Dr. Babette Döbrich (Photo: private)

Dr. Babette Döbrich (Photo: private)

Search for Dark Matter: Babette Döbrich leads new research team at MPP

The Max Planck Institute for Physics (MPP) welcomes Babette Döbrich, who has begun research at the institute on November 1. She prevailed in the challenging application process of the Lise-Meitner Excellence Program and will immediately head an experimental research group at MPP that focuses on the search for light dark matter candidates. The scientist is involved in the NA62 research project (CERN) and in the planning of a new axion experiment at DESY.

What is dark matter made of? This mystery has not yet been solved, although numerous experiments are searching for dark matter particles. Babette Döbrich is working on ultralight candidates for this invisible form of matter, which are postulated in various theoretical models.

In focus: the axion

With her research group at MPP, the scientist is working on the setup of a new experiment currently being established at DESY. BabyIAXO is specifically looking for axions, which are created in the sun and should be permanently raining down on us. The project is also a precursor and test for an even larger axion experiment called IAXO. The project forms an interesting complement to MADMAX, an MPP-initiated axion experiment that is also coming to DESY.

In addition, Babette Döbrich is researching very rare decays of K mesons - pairs of a quark and an antiquark. This could produce axion-like particles and dark photons (light particles) that also qualify as dark matter candidates. For this purpose, the NA62 experiment also analyzes data from the so-called beam-dumps of the SPS accelerator ring at CERN.

The Lise-Meitner program: scientific development, professional security

Babette Döbrich studied physics in Heidelberg. For her doctorate, the researcher moved to the Institute for Theoretical Physics in Jena.
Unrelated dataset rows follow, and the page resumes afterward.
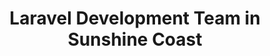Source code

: ---
title: Laravel Development Team in Sunshine Coast
permalink: /landings/locations/sunshine-coast/developer/laravel
technology: Laravel
location: Sunshine Coast
---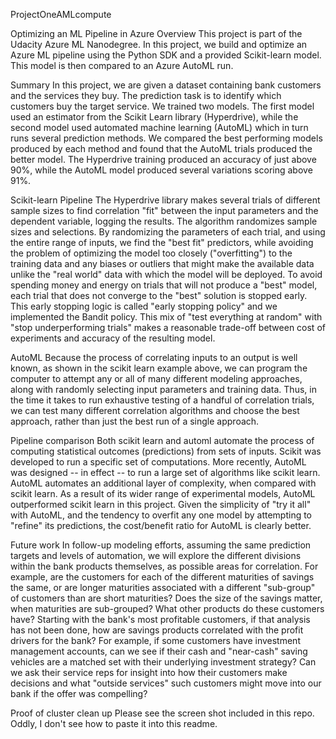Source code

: ProjectOneAMLcompute

Optimizing an ML Pipeline in Azure
Overview
This project is part of the Udacity Azure ML Nanodegree. In this project, we build and optimize an Azure ML pipeline using the Python SDK and a provided Scikit-learn model. This model is then compared to an Azure AutoML run.

Summary
In this project, we are given a dataset containing bank customers and the services they buy. The prediction task is to identify which customers buy the target service. We trained two models. The first model used an estimator from the Scikit Learn library (Hyperdrive), while the second model used automated machine learning (AutoML) which in turn runs several prediction methods. We compared the best performing models produced by each method and found that the AutoML trials produced the better model. The Hyperdrive training produced an accuracy of just above 90%, while the AutoML model produced several variations scoring above 91%.

Scikit-learn Pipeline
The Hyperdrive library makes several trials of different sample sizes to find correlation "fit" between the input parameters and the dependent variable, logging the results. The algorithm randomizes sample sizes and selections. By randomizing the parameters of each trial, and using the entire range of inputs, we find the "best fit" predictors, while avoiding the problem of optimizing the model too closely ("overfitting") to the training data and any biases or outliers that might make the available data unlike the "real world" data with which the model will be deployed. To avoid spending money and energy on trials that will not produce a "best" model, each trial that does not converge to the "best" solution is stopped early. This early stopping logic is called "early stopping policy" and we implemented the Bandit policy. This mix of "test everything at random" with "stop underperforming trials" makes a reasonable trade-off between cost of experiments and accuracy of the resulting model.

AutoML
Because the process of correlating inputs to an output is well known, as shown in the scikit learn example above, we can program the computer to attempt any or all of many different modeling approaches, along with randomly selecting input parameters and training data. Thus, in the time it takes to run exhaustive testing of a handful of correlation trials, we can test many different correlation algorithms and choose the best approach, rather than just the best run of a single approach.

Pipeline comparison
Both scikit learn and automl automate the process of computing statistical outcomes (predictions) from sets of inputs. Scikit was developed to run a specific set of computations. More recently, AutoML was designed -- in effect -- to run a large set of algorithms like scikit learn. AutoML automates an additional layer of complexity, when compared with scikit learn. As a result of its wider range of experimental models, AutoML outperformed scikit learn in this project. Given the simplicity of "try it all" with AutoML, and the tendency to overfit any one model by attempting to "refine" its predictions, the cost/benefit ratio for AutoML is clearly better.

Future work
In follow-up modeling efforts, assuming the same prediction targets and levels of automation, we will explore the different divisions within the bank products themselves, as possible areas for correlation. For example, are the customers for each of the different maturities of savings the same, or are longer maturities associated with a different "sub-group" of customers than are short maturities? Does the size of the savings matter, when maturities are sub-grouped? What other products do these customers have? Starting with the bank's most profitable customers, if that analysis has not been done, how are savings products correlated with the profit drivers for the bank? For example, if some customers have investment management accounts, can we see if their cash and "near-cash" saving vehicles are a matched set with their underlying investment strategy? Can we ask their service reps for insight into how their customers make decisions and what "outside services" such customers might move into our bank if the offer was compelling?

Proof of cluster clean up
Please see the screen shot included in this repo. Oddly, I don't see how to paste it into this readme.
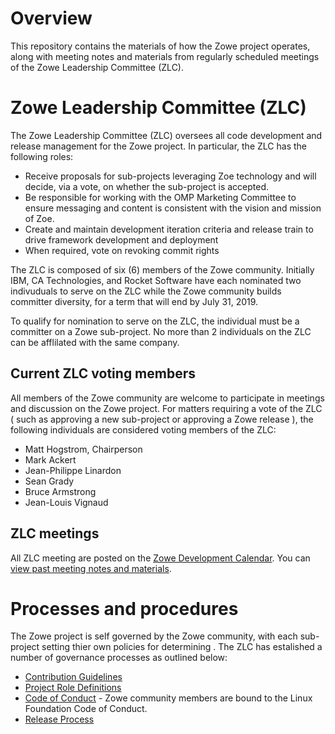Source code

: # Overview

This repository contains the materials of how the Zowe project operates, along with meeting notes and materials from regularly scheduled meetings of the Zowe Leadership Committee (ZLC).

# Zowe Leadership Committee (ZLC)

The Zowe Leadership Committee (ZLC) oversees all code development and release management for the Zowe project. In particular, the ZLC has the following roles:

* Receive proposals for sub-projects leveraging Zoe technology and will decide, via a vote, on whether the sub-project is accepted.
*	Be responsible for working with the OMP Marketing Committee to ensure messaging and content is consistent with the vision and mission of Zoe.
*	Create and maintain development iteration criteria and release train to drive framework development and deployment
*	When required, vote on revoking commit rights

The ZLC is composed of six (6) members of the Zowe community. Initially IBM, CA Technologies, and Rocket Software have each nominated two indivuduals to serve on the ZLC while the Zowe community builds committer diversity, for a term that will end by July 31, 2019.

To qualify for nomination to serve on the ZLC, the individual must be a committer on a Zowe sub-project. No more than 2 individuals on the ZLC can be afflilated with the same company.

## Current ZLC voting members

All members of the Zowe community are welcome to participate in meetings and discussion on the Zowe project. For matters requiring a vote of the ZLC ( such as approving a new sub-project or approving a Zowe release ), the following individuals are considered voting members of the ZLC:

- Matt Hogstrom, Chairperson
- Mark Ackert
- Jean-Philippe Linardon
- Sean Grady
- Bruce Armstrong
- Jean-Louis Vignaud

## ZLC meetings

All ZLC meeting are posted on the [Zowe Development Calendar](https://lists.openmainframeproject.org/g/zowe-dev/calendar). You can [view past meeting notes and materials](meetings).

# Processes and procedures

The Zowe project is self governed by the Zowe community, with each sub-project setting thier own policies for determining . The ZLC has estalished a number of governance processes as outlined below:

- [Contribution Guidelines](https://zowe.org/contribute/)
- [Project Role Definitions](process/roles.md)
- [Code of Conduct](https://www.linuxfoundation.org/code-of-conduct/) - Zowe community members are bound to the Linux Foundation Code of Conduct.
- [Release Process](process/release.md)
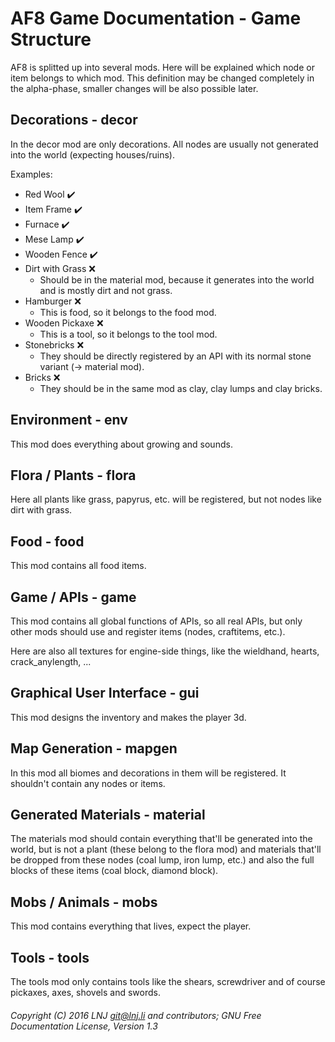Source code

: # AF8 Game Documentation - Game Structure

AF8 is splitted up into several mods. Here will be explained which node or item belongs to which mod.
This definition may be changed completely in the alpha-phase, smaller changes will be also possible later.

## Decorations - decor
In the decor mod are only decorations. All nodes are usually not generated into the world (expecting houses/ruins).

Examples:
- Red Wool :heavy_check_mark:
- Item Frame :heavy_check_mark:
- Furnace :heavy_check_mark:
- Mese Lamp :heavy_check_mark:
- Wooden Fence :heavy_check_mark:
- Dirt with Grass :x:
  - Should be in the material mod, because it generates into the world and is mostly dirt and not grass.
- Hamburger :x:
  - This is food, so it belongs to the food mod.
- Wooden Pickaxe :x:
  - This is a tool, so it belongs to the tool mod.
- Stonebricks :x:
  - They should be directly registered by an API with its normal stone variant (-> material mod).
- Bricks :x:
  - They should be in the same mod as clay, clay lumps and clay bricks.

## Environment - env
This mod does everything about growing and sounds.

## Flora / Plants - flora
Here all plants like grass, papyrus, etc. will be registered, but not nodes like dirt with grass.

## Food - food
This mod contains all food items.

## Game / APIs - game
This mod contains all global functions of APIs, so all real APIs, but only other mods should use and register items (nodes, craftitems, etc.).

Here are also all textures for engine-side things, like the wieldhand, hearts, crack_anylength, ...

## Graphical User Interface - gui
This mod designs the inventory and makes the player 3d.

## Map Generation - mapgen
In this mod all biomes and decorations in them will be registered. It shouldn't contain any nodes or items.

## Generated Materials - material
The materials mod should contain everything that'll be generated into the world, but is not a plant (these belong to the flora mod) and materials that'll be dropped from these nodes (coal lump, iron lump, etc.) and also the full blocks of these items (coal block, diamond block).

## Mobs / Animals - mobs
This mod contains everything that lives, expect the player.

## Tools - tools
The tools mod only contains tools like the shears, screwdriver and of course pickaxes, axes, shovels and swords.


###### Copyright (C) 2016 LNJ <git@lnj.li> and contributors; GNU Free Documentation License, Version 1.3
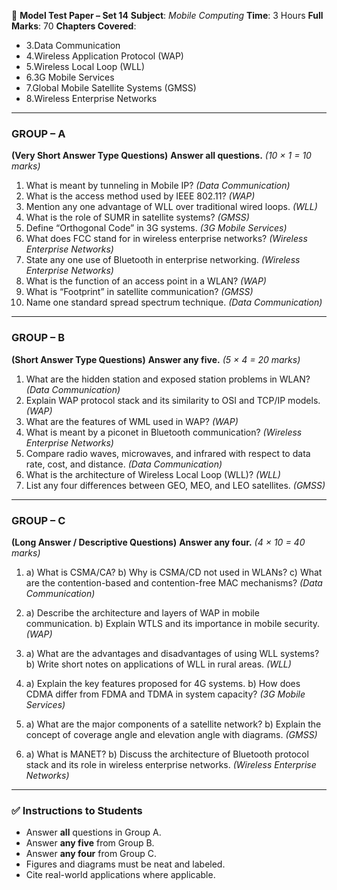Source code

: 📘 **Model Test Paper – Set 14**
**Subject**: *Mobile Computing*
**Time**: 3 Hours
**Full Marks**: 70
**Chapters Covered**:

* 3.Data Communication
* 4.Wireless Application Protocol (WAP)
* 5.Wireless Local Loop (WLL)
* 6.3G Mobile Services
* 7.Global Mobile Satellite Systems (GMSS)
* 8.Wireless Enterprise Networks

---

### **GROUP – A**

**(Very Short Answer Type Questions)**
**Answer all questions.** *(10 × 1 = 10 marks)*

1. What is meant by tunneling in Mobile IP? *(Data Communication)*
2. What is the access method used by IEEE 802.11? *(WAP)*
3. Mention any one advantage of WLL over traditional wired loops. *(WLL)*
4. What is the role of SUMR in satellite systems? *(GMSS)*
5. Define “Orthogonal Code” in 3G systems. *(3G Mobile Services)*
6. What does FCC stand for in wireless enterprise networks? *(Wireless Enterprise Networks)*
7. State any one use of Bluetooth in enterprise networking. *(Wireless Enterprise Networks)*
8. What is the function of an access point in a WLAN? *(WAP)*
9. What is “Footprint” in satellite communication? *(GMSS)*
10. Name one standard spread spectrum technique. *(Data Communication)*

---

### **GROUP – B**

**(Short Answer Type Questions)**
**Answer any five.** *(5 × 4 = 20 marks)*

1. What are the hidden station and exposed station problems in WLAN? *(Data Communication)*
2. Explain WAP protocol stack and its similarity to OSI and TCP/IP models. *(WAP)*
3. What are the features of WML used in WAP? *(WAP)*
4. What is meant by a piconet in Bluetooth communication? *(Wireless Enterprise Networks)*
5. Compare radio waves, microwaves, and infrared with respect to data rate, cost, and distance. *(Data Communication)*
6. What is the architecture of Wireless Local Loop (WLL)? *(WLL)*
7. List any four differences between GEO, MEO, and LEO satellites. *(GMSS)*

---

### **GROUP – C**

**(Long Answer / Descriptive Questions)**
**Answer any four.** *(4 × 10 = 40 marks)*

1. a) What is CSMA/CA?
   b) Why is CSMA/CD not used in WLANs?
   c) What are the contention-based and contention-free MAC mechanisms? *(Data Communication)*

2. a) Describe the architecture and layers of WAP in mobile communication.
   b) Explain WTLS and its importance in mobile security. *(WAP)*

3. a) What are the advantages and disadvantages of using WLL systems?
   b) Write short notes on applications of WLL in rural areas. *(WLL)*

4. a) Explain the key features proposed for 4G systems.
   b) How does CDMA differ from FDMA and TDMA in system capacity? *(3G Mobile Services)*

5. a) What are the major components of a satellite network?
   b) Explain the concept of coverage angle and elevation angle with diagrams. *(GMSS)*

6. a) What is MANET?
   b) Discuss the architecture of Bluetooth protocol stack and its role in wireless enterprise networks. *(Wireless Enterprise Networks)*

---

### ✅ **Instructions to Students**

* Answer **all** questions in Group A.
* Answer **any five** from Group B.
* Answer **any four** from Group C.
* Figures and diagrams must be neat and labeled.
* Cite real-world applications where applicable.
She then spent several years as a researcher at the NA 62 experiment at CERN and at the ALPS II experiment at DESY.

Babette Döbrich obtained her position as group leader at the MPP through the Max Planck Society's Lise Meitner Excellence Program, which offers young female scientists long-term career prospects. It is named after the congenial research partner of chemist Otto Hahn. Since the start of this measure in 2018, 700 female scientists have applied. Babette Döbrich is one of 30 candidates who received a call to a Max Planck Institute.

"I am very excited to further develop my projects in a new environment," says Babette Döbrich. "With its move to the Garching campus in 2023, the MPP is settling in a hot-spot of modern physics with tremendous diversity and breadth - an extremely vibrant and inspiring research environment.